THE PROBLEM: Transcribe all the data below exactly, leaving its pictures out.

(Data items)
● ● ● ●

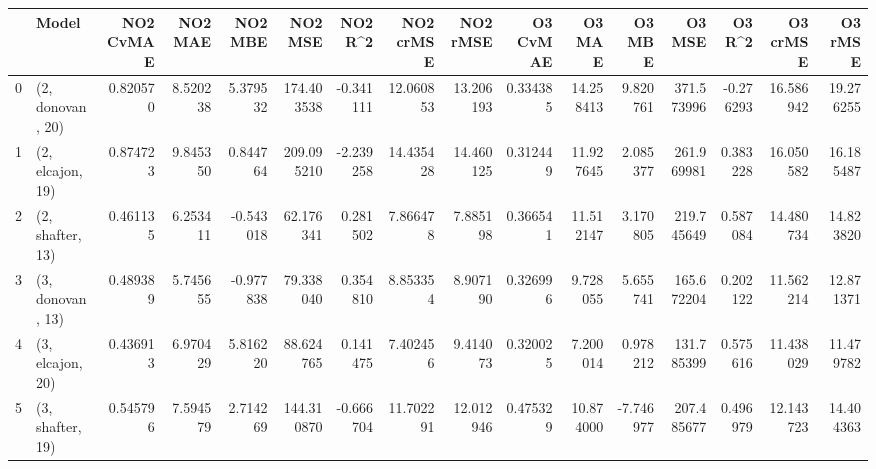 \begin{tabular}{llrrrrrrrrrrrrrr}
\toprule
{} &             Model &  NO2 CvMAE &   NO2 MAE &   NO2 MBE &     NO2 MSE &   NO2 R\textasciicircum2 &  NO2 crMSE &   NO2 rMSE &  O3 CvMAE &     O3 MAE &    O3 MBE &      O3 MSE &    O3 R\textasciicircum2 &   O3 crMSE &    O3 rMSE \\
\midrule
0 &  (2, donovan, 20) &   0.820570 &  8.520238 &  5.379532 &  174.403538 & -0.341111 &  12.060853 &  13.206193 &  0.334385 &  14.258413 &  9.820761 &  371.573996 & -0.276293 &  16.586942 &  19.276255 \\
1 &  (2, elcajon, 19) &   0.874723 &  9.845350 &  0.844764 &  209.095210 & -2.239258 &  14.435428 &  14.460125 &  0.312449 &  11.927645 &  2.085377 &  261.969981 &  0.383228 &  16.050582 &  16.185487 \\
2 &  (2, shafter, 13) &   0.461135 &  6.253411 & -0.543018 &   62.176341 &  0.281502 &   7.866478 &   7.885198 &  0.366541 &  11.512147 &  3.170805 &  219.745649 &  0.587084 &  14.480734 &  14.823820 \\
3 &  (3, donovan, 13) &   0.489389 &  5.745655 & -0.977838 &   79.338040 &  0.354810 &   8.853354 &   8.907190 &  0.326996 &   9.728055 &  5.655741 &  165.672204 &  0.202122 &  11.562214 &  12.871371 \\
4 &  (3, elcajon, 20) &   0.436913 &  6.970429 &  5.816220 &   88.624765 &  0.141475 &   7.402456 &   9.414073 &  0.320025 &   7.200014 &  0.978212 &  131.785399 &  0.575616 &  11.438029 &  11.479782 \\
5 &  (3, shafter, 19) &   0.545796 &  7.594579 &  2.714269 &  144.310870 & -0.666704 &  11.702291 &  12.012946 &  0.475329 &  10.874000 & -7.746977 &  207.485677 &  0.496979 &  12.143723 &  14.404363 \\
\bottomrule
\end{tabular}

● ● ● ●

COMPLETED TASK:
 \begin{tabular}{llrrrrrrrrrrrrrr}
\toprule
{} &             Model &  NO2 CvMAE &   NO2 MAE &   NO2 MBE &     NO2 MSE &   NO2 R\textasciicircum2 &  NO2 crMSE &   NO2 rMSE &  O3 CvMAE &     O3 MAE &    O3 MBE &      O3 MSE &    O3 R\textasciicircum2 &   O3 crMSE &    O3 rMSE \\
\midrule
0 &  (2, donovan, 20) &   0.820570 &  8.520238 &  5.379532 &  174.403538 & -0.341111 &  12.060853 &  13.206193 &  0.334385 &  14.258413 &  9.820761 &  371.573996 & -0.276293 &  16.586942 &  19.276255 \\
1 &  (2, elcajon, 19) &   0.874723 &  9.845350 &  0.844764 &  209.095210 & -2.239258 &  14.435428 &  14.460125 &  0.312449 &  11.927645 &  2.085377 &  261.969981 &  0.383228 &  16.050582 &  16.185487 \\
2 &  (2, shafter, 13) &   0.461135 &  6.253411 & -0.543018 &   62.176341 &  0.281502 &   7.866478 &   7.885198 &  0.366541 &  11.512147 &  3.170805 &  219.745649 &  0.587084 &  14.480734 &  14.823820 \\
3 &  (3, donovan, 13) &   0.489389 &  5.745655 & -0.977838 &   79.338040 &  0.354810 &   8.853354 &   8.907190 &  0.326996 &   9.728055 &  5.655741 &  165.672204 &  0.202122 &  11.562214 &  12.871371 \\
4 &  (3, elcajon, 20) &   0.436913 &  6.970429 &  5.816220 &   88.624765 &  0.141475 &   7.402456 &   9.414073 &  0.320025 &   7.200014 &  0.978212 &  131.785399 &  0.575616 &  11.438029 &  11.479782 \\
5 &  (3, shafter, 19) &   0.545796 &  7.594579 &  2.714269 &  144.310870 & -0.666704 &  11.702291 &  12.012946 &  0.475329 &  10.874000 & -7.746977 &  207.485677 &  0.496979 &  12.143723 &  14.404363 \\
\bottomrule
\end{tabular}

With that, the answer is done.